This post is by law professor Tomer Broude of the Hebrew University of Jerusalem
With the Russian Federation’s invasion of Ukraine now about to enter its second month, concerns not only for the fate of civilians are rising, but also for democracy and the international rule of law. There is a severe disruption of international law across the board – multilateralism, collective security, human rights law, humanitarian law, refugee law, international criminal law, sanctions, even civil aviation law – are all involved. In the eyes of many, this is not a passing event but a systemic challenge, to international law and the international order. If not treated accordingly, it may not remain unprecedented.
The global response has been remarkable, but not sufficient, and its effectiveness is (and will remain) unclear. In this blogpost there is no need to survey the extent of condemnation, as by the UNGA’s sweeping Resolution from March 2, 2022 - in emergency session and invoking the almost forgotten “Uniting for Peace” practice - for which 141 states out of 193 UN Members voted in favor. Reasons for the abstaining votes are geopolitically complex; nevertheless this is an impressive critical mass. Likewise, the state of play regarding unilateral state-imposed as well as private divestment and sanctions is relatively clear and broad.
Turning to the WTO, additional responses have arisen, such as condemnations of Russia, and a joint statement by 40 WTO Members that Belarus, complicit in the invasion, cannot expect to continue with accession procedures.
Other steps have included withdrawal of MFN treatment in trade with Russia (that should ideally cover not only tariff treatment but all market access issues, non-tariff barriers and services). Economic sanctions and withdrawal of MFN clearly implicates domestic legal measures, as in the US, EU and other states; and relies, quite justifiably, on WTO security exceptions. Indeed, this has been the path pursued so far, since early March.
Some (e.g., former WTO Appellate Body Member James Bacchus) have advocated taking the severe and indeed unprecedented step of expelling Russia from the WTO or suspending its Membership, on the (somewhat acrobatic) basis of the institutional voting procedures under Article X of the Agreement establishing the WTO. But as Peter Ungphakorn and others have explained, this is not really possible, legally, under the Agreement. It is also highly improbable, given the WTO’s adherence to consensus decision-making, and Members extremely low appetite for voting. Amendments would also require acceptance and ratification, which could take years (as in the case of the TRIPS amendment on public health, which took 14 years until adoption). Indeed, in the long run, it is also not desirable. The expulsion/suspension option, which would directly address not only trade relations, but Russia’s participation in the WTO, is essentially off the table.
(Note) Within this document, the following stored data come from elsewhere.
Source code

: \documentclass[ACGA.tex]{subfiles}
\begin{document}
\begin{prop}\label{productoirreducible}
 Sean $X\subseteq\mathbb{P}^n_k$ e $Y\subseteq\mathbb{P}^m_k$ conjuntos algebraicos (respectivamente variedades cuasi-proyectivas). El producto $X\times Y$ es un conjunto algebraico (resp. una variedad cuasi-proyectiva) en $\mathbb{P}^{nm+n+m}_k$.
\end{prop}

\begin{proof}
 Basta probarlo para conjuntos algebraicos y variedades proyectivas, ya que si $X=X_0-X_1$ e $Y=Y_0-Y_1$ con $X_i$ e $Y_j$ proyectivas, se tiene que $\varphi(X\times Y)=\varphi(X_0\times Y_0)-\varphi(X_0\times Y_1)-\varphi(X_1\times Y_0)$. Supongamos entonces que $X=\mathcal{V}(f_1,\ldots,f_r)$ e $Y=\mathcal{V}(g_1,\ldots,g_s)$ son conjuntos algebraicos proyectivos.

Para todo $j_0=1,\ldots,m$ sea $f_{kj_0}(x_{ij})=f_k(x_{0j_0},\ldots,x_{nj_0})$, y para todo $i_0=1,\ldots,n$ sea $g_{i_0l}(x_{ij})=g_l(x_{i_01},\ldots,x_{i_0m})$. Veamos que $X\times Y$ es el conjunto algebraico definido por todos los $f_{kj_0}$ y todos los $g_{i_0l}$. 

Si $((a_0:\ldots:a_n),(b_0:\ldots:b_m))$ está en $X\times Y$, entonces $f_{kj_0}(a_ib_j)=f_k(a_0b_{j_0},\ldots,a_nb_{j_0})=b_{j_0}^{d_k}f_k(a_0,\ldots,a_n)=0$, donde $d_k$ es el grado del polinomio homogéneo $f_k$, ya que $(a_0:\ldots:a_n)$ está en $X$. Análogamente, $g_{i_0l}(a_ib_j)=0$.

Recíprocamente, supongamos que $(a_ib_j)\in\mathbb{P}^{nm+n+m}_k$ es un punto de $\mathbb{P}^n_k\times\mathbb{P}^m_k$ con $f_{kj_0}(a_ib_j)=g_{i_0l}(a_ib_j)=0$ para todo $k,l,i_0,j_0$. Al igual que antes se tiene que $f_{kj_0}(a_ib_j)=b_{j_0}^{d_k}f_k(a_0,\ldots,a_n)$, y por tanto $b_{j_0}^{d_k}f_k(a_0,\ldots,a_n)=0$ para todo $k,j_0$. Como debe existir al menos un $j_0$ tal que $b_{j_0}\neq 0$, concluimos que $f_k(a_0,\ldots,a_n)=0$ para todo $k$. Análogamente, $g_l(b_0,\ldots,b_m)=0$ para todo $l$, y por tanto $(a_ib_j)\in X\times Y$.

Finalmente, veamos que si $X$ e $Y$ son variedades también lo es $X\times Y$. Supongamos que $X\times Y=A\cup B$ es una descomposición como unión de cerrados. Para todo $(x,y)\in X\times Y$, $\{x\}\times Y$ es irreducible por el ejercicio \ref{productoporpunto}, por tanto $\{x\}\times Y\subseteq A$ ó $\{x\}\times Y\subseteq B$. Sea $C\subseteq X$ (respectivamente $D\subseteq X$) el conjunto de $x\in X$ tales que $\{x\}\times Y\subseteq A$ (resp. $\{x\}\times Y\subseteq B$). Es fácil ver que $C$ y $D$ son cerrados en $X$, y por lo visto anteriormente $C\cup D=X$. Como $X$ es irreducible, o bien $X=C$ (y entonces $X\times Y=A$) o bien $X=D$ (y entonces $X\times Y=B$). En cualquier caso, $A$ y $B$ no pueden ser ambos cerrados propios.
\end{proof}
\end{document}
Russia, in its response to Ukraine in the WTO, was quick to note that the “non-application” clauses in Article XXXIII GATT and Article XIII of the Agreement establishing the WTO apply only at the time of accession. This is of course true, and enabling non-application would require, similarly to expulsion, a super-majority vote. Given that amendments to multilateral treaties should be of general application to all Members, this path is highly problematic, as it is a large stone that would expose many Members to be living in glass houses, in the sense that there would be grounds for non-application towards them as well. This would potentially severely fragment the system, if post-accession non-application became a matter of ‘free-for-all’ practice.
Hence the suggestion here to take another path: adopting a waiver for withdrawal of concessions, including MFN, export/import bans etc. – in essence a waiver from obligations vis-à-vis Russia, adopted under Article IX:3 of the WTO Agreement. To be sure, the waiver authority is originally granted to the Ministerial Conference (as are amendments under Article X); and yes, voting and a three-quarters majority would still be necessary, on the reasonable assumption that consensus is unreachable. However, this approach has distinct advantages over what has been done and proposed so far. First, although based on the exceptional circumstances of the Russian invasion, it would bypass the messy questions of legal interpretation and application with respect to security exceptions. Although it is more than plausible that most, if not all, sanctions are covered by security exceptions (not least because of the UNGA Resolution mentioned above), a waiver would grant a watertight defense. Second, a waiver would leave Russia’s status as a WTO Member intact, including its obligations, subject to the terms of the waiver. Third, a waiver would not impose any obligations on Members, but give them a right to act and grant them the flexibility to take their measures of choice, taking into account such measures’ effectiveness and the Members’ bilateral concerns vis-à-vis Russia. Fourth, a waiver, in contrast to an amendment, need not be of general application, but can be Russia-specific. Fifth, waivers are in principle limited in time (e.g., one-year) subject to renewal and review. Thus, contingent on developments in the conflict over time, the waiver could expire or be rescinded, returning Russia to the fold. Indeed, a waiver should be adopted with retroactive effect, covering sanctions and measures taken since the invasion commenced. Sixth, a waiver could be adopted much more quickly than an amendment. Seventh, a waiver would have not only symbolic value, but provide a broad base for excommunicating Russia in the WTO, short of formal expulsion.
Perhaps most importantly, the accumulation of the above should make it easier to garner the necessary three-fourths majority for the adoption of a waiver. This would be unprecedented in its scope (although there are conflict-related waivers, such as the waiver relating to the Kimberley process regarding trade in conflict diamonds, and Cuba’s waiver regarding article XV:6 GATT).
Surely in this proposal I am underestimating the procedural technicalities and political sensitivities in a Waiver approach, but it is a path worth closer – and urgent – examination. Moreover, these truly exceptional circumstances may be an opportunity. As Isabel Feichtner wrote more than a decade ago, WTO waivers may contribute to the adaptability, legitimacy and effectiveness of the WTO. Voting, paradoxically, may be what is needed to save multilateralism from itself.